As primeiras heresias cristãs
Começa um novo ano. Inicia-se uma nova temática nesta página d’O CLARIM: a procura de um esclarecimento na História da Igreja, e em geral nos seus contextos, das divisões, cismas, reformas, heresias e rupturas entre os cristãos. Ao contrário do Judaísmo, que se liga à história de um povo, o Cristianismo é uma religião de missão, plural e universalista, com uma mensagem de salvação destinada a todas as nações e povos. Por isso, a mensagem difundiu-se por todo o lado, tocando gentes de várias regiões, povos, costumes, tradições, línguas e formas de conhecimento, pobres, ricos, gente de todas as condições, do centro à periferia. Todavia, eram por isso muitas as interpretações, opiniões e até observâncias…
“É necessário submetermo-nos aos presbíteros e aos diáconos como a Deus e a Cristo. É preciso fugir de tudo o que é doutrina vã e vazia e do erro comum, é necessário permanecermos firmes nos mandamentos do Senhor e no que o Senhor ensinou.” Assim escrevia Policarpo de Esmirna (69-155), discípulo de São João [Evangelista], aos Filipenses. Palavras sábias que denunciavam dificuldades de interpretação. Ou seja, dificuldades criadas entre os cristãos por todos aqueles que afirmavam doutrinas e teorias que não se encaixavam na mensagem evangélica. Ou seja, naquilo que se desenhava como a “ortodoxia”.

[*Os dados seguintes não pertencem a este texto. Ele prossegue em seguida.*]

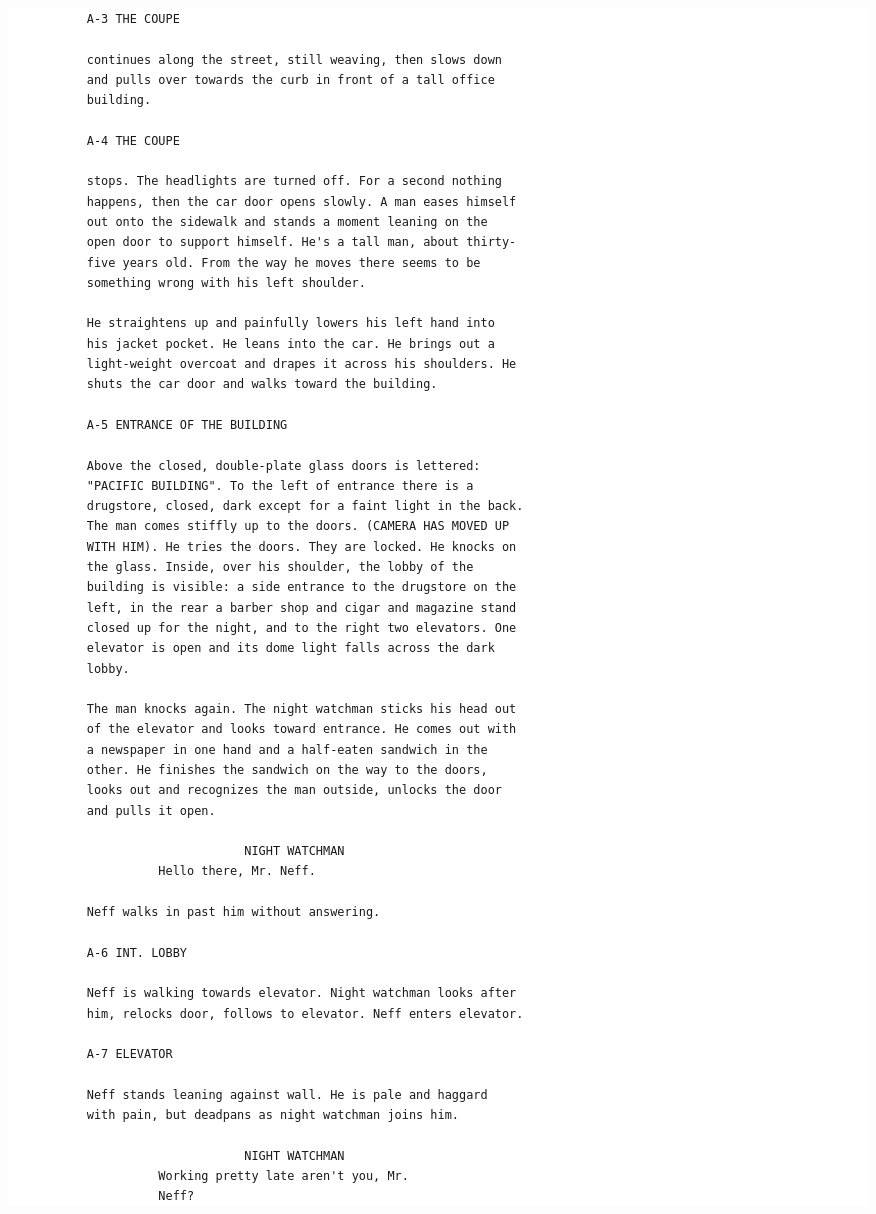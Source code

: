                A-3 THE COUPE

               continues along the street, still weaving, then slows down 
               and pulls over towards the curb in front of a tall office 
               building.

               A-4 THE COUPE

               stops. The headlights are turned off. For a second nothing 
               happens, then the car door opens slowly. A man eases himself 
               out onto the sidewalk and stands a moment leaning on the 
               open door to support himself. He's a tall man, about thirty-
               five years old. From the way he moves there seems to be 
               something wrong with his left shoulder.

               He straightens up and painfully lowers his left hand into 
               his jacket pocket. He leans into the car. He brings out a 
               light-weight overcoat and drapes it across his shoulders. He 
               shuts the car door and walks toward the building.

               A-5 ENTRANCE OF THE BUILDING

               Above the closed, double-plate glass doors is lettered: 
               "PACIFIC BUILDING". To the left of entrance there is a 
               drugstore, closed, dark except for a faint light in the back. 
               The man comes stiffly up to the doors. (CAMERA HAS MOVED UP 
               WITH HIM). He tries the doors. They are locked. He knocks on 
               the glass. Inside, over his shoulder, the lobby of the 
               building is visible: a side entrance to the drugstore on the 
               left, in the rear a barber shop and cigar and magazine stand 
               closed up for the night, and to the right two elevators. One 
               elevator is open and its dome light falls across the dark 
               lobby.

               The man knocks again. The night watchman sticks his head out 
               of the elevator and looks toward entrance. He comes out with 
               a newspaper in one hand and a half-eaten sandwich in the 
               other. He finishes the sandwich on the way to the doors, 
               looks out and recognizes the man outside, unlocks the door 
               and pulls it open.

                                     NIGHT WATCHMAN
                         Hello there, Mr. Neff.

               Neff walks in past him without answering.

               A-6 INT. LOBBY

               Neff is walking towards elevator. Night watchman looks after 
               him, relocks door, follows to elevator. Neff enters elevator.

               A-7 ELEVATOR

               Neff stands leaning against wall. He is pale and haggard 
               with pain, but deadpans as night watchman joins him.

                                     NIGHT WATCHMAN
                         Working pretty late aren't you, Mr. 
                         Neff?
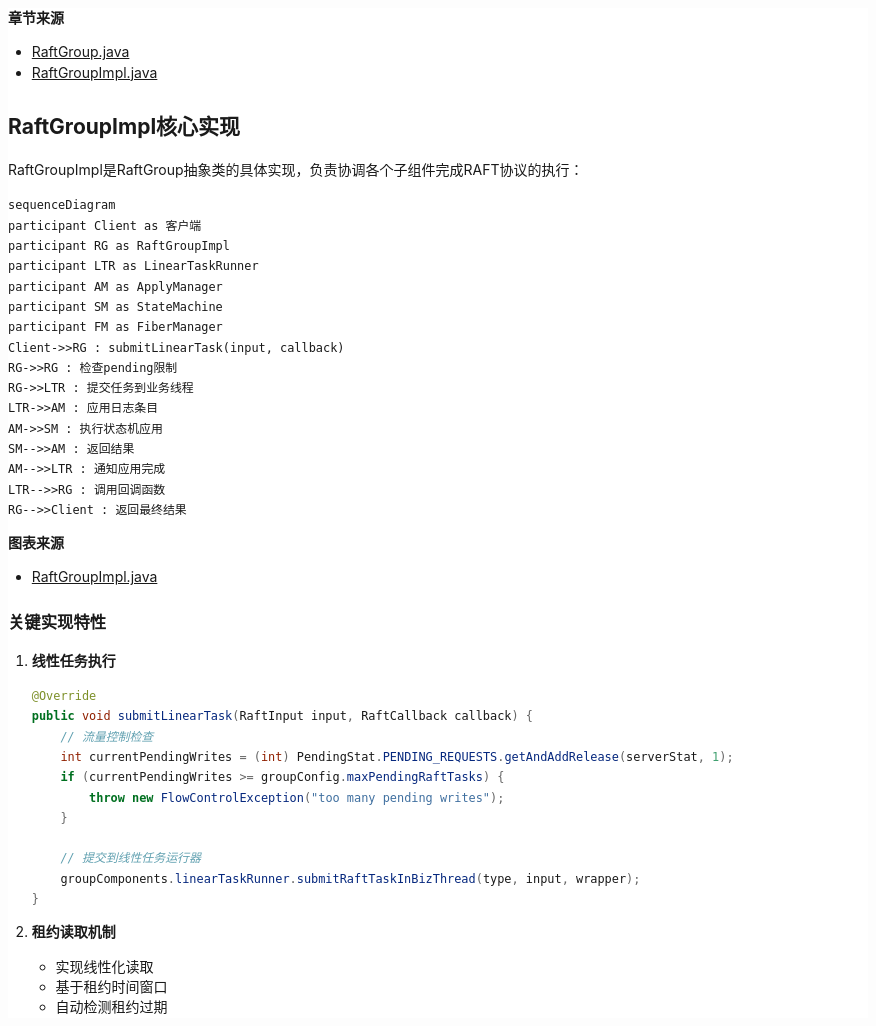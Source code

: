 **章节来源**
- [RaftGroup.java](file://server/src/main/java/com/github/dtprj/dongting/raft/server/RaftGroup.java#L25-L101)
- [RaftGroupImpl.java](file://server/src/main/java/com/github/dtprj/dongting/raft/impl/RaftGroupImpl.java#L75-L120)

## RaftGroupImpl核心实现

RaftGroupImpl是RaftGroup抽象类的具体实现，负责协调各个子组件完成RAFT协议的执行：

```mermaid
sequenceDiagram
participant Client as 客户端
participant RG as RaftGroupImpl
participant LTR as LinearTaskRunner
participant AM as ApplyManager
participant SM as StateMachine
participant FM as FiberManager
Client->>RG : submitLinearTask(input, callback)
RG->>RG : 检查pending限制
RG->>LTR : 提交任务到业务线程
LTR->>AM : 应用日志条目
AM->>SM : 执行状态机应用
SM-->>AM : 返回结果
AM-->>LTR : 通知应用完成
LTR-->>RG : 调用回调函数
RG-->>Client : 返回最终结果
```

**图表来源**
- [RaftGroupImpl.java](file://server/src/main/java/com/github/dtprj/dongting/raft/impl/RaftGroupImpl.java#L75-L120)

### 关键实现特性

1. **线性任务执行**
   ```java
   @Override
   public void submitLinearTask(RaftInput input, RaftCallback callback) {
       // 流量控制检查
       int currentPendingWrites = (int) PendingStat.PENDING_REQUESTS.getAndAddRelease(serverStat, 1);
       if (currentPendingWrites >= groupConfig.maxPendingRaftTasks) {
           throw new FlowControlException("too many pending writes");
       }
       
       // 提交到线性任务运行器
       groupComponents.linearTaskRunner.submitRaftTaskInBizThread(type, input, wrapper);
   }
   ```

2. **租约读取机制**
   - 实现线性化读取
   - 基于租约时间窗口
   - 自动检测租约过期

Mas o que é a ortodoxia, afinal? Vicente de Lérins (faleceu em 450), monge e autor eclesiástico gaulês (França), também assim se interrogou, propondo a seguinte resposta: ortodoxia é “aquilo que sempre, aquilo que em todo o lado, aquilo que por todos foi acreditado.” Daí que todas as novidades, pensamentos mais subjectivos, ou intentos de criar concordâncias entre os Evangelhos e outras religiões ou teorias contraditórias, mais não faziam do que criar ou facilmente desembocar em heresias. As quais mais não eram, no início e ao longo da história, do que selecções de mensagens evangélicas às quais se acrescentavam outros temas, nuances e, principalmente, interpretações que nada tinham a ver com a mensagem de Jesus. A maior parte das vezes, eram simplificações mais atraentes ou sem tanto sacrifício, exigências ou dificuldades, mais fáceis de acreditar, mas completamente desviadas da ortodoxia, ou seja, do verdadeiro caminho, a doutrina aceite. Heterodoxia significa “opinião diferente”, em Grego, ou “outra opinião”, outra via, um desvio do padrão ou da doutrina. De heterodoxia deriva o termo heresia.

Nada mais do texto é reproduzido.